Task description -
Lines that contain "comment": how many are there in the listing below? Answer with a number and nothing more.

* * * * *

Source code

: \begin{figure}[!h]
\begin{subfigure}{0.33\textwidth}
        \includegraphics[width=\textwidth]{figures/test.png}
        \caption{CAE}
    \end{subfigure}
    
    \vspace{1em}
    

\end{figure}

* * * * *

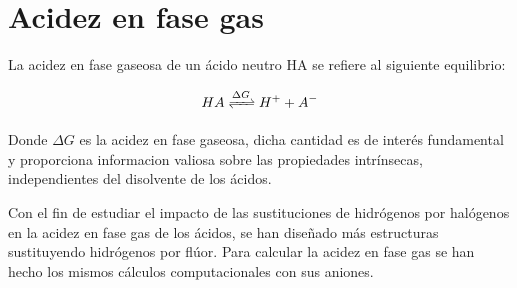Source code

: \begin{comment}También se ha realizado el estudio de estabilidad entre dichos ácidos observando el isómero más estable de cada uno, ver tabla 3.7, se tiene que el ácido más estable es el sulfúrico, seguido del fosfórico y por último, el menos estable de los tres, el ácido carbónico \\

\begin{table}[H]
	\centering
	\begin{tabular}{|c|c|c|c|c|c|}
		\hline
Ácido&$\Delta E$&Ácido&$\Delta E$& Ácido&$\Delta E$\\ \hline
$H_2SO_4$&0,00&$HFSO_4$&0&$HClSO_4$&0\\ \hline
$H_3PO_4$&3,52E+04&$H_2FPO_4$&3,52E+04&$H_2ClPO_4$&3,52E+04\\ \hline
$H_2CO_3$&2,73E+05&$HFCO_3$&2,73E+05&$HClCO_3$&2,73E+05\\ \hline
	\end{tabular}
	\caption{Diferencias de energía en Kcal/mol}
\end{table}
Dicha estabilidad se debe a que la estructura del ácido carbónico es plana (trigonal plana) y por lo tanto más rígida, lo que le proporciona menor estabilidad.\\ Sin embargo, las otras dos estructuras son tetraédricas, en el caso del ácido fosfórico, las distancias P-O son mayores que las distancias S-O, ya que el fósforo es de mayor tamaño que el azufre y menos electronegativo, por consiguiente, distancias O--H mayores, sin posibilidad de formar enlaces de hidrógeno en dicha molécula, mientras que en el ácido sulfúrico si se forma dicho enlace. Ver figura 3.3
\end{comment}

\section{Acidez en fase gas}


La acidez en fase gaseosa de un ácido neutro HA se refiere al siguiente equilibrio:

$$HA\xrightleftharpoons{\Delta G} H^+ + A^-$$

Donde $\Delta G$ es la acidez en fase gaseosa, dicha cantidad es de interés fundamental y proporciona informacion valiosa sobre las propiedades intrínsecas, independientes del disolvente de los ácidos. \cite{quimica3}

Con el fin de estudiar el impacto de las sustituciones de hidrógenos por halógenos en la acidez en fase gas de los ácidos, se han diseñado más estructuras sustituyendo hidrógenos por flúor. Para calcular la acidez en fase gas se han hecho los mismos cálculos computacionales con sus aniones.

* * * * *

Exercise output -
2